City Builder and introducing The Daily Commit

A significant portion of my responsibilities as Praktikant this year involve programming using Pascal. Though Pascal is simple to learn and very well documented (a blessing for someone with scant programming experience), I have opted to use a more modern language for my hobbyist projects. And so far, Python has been wonderful.

My first project using python was to create a Connect Four clone. Since the rules and outcomes were already generously provided by Milton Bradley, I could focus on learning my way around the python syntax and functionality. After an couple afternoons of work, two players could face each other in brutal text-based, four-in-a-row combat on the 6x7 grid battlefield.

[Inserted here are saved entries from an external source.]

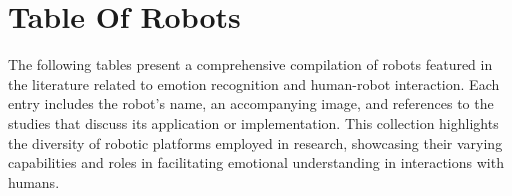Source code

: \clearpage{}
\section{Table Of Robots}
The following tables present a comprehensive compilation of robots featured in the literature related to emotion recognition and human-robot interaction. Each entry includes the robot's name, an accompanying image, and references to the studies that discuss its application or implementation. This collection highlights the diversity of robotic platforms employed in research, showcasing their varying capabilities and roles in facilitating emotional understanding in interactions with humans.
\begin{table}[h]
\centering{}
\caption{Table of all Robots in Literature}
\hspace*{-1in}
\end{table}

Basking in a glow of self-given praise, I sought forth to my next grand development. Unfortunately, I quickly ran into the problem of not knowing where to start. I settled to scale down my plans and create a small tool that may one day find itself mingling with other small tools who start thinking they ought to band together and form themselves a Game.

The aptly named City Builder is a tool that aspires to take a group of wealth-distributed people and a plot of terrain, and place those to-be citizens in according to the cost and value of the land. Wealthy will clump together around the more valuable pieces of land, while the poorer citizens will be fored to the outskirts. I hope to implement some randomness in the distribution that could provide for some interesting town developments.

image

I’ll post the source to Github as I work on it. Github has the feature of displaying update day “streaks”. As someone who loves increasing arbitrary numbers, I cannot dare to let my streak crash down to 0.

The Daily Commit is a way of encouraging daily updates to City Builder and other future projects, by providing a platform for small but regular posts about their development. [edit 9/24/13 ended due to constantly changing projects. I hope to continue to post regularly, but having a daily commitment was a little too much structure for my scattered planning]

The citizens of City await their newly valued homes!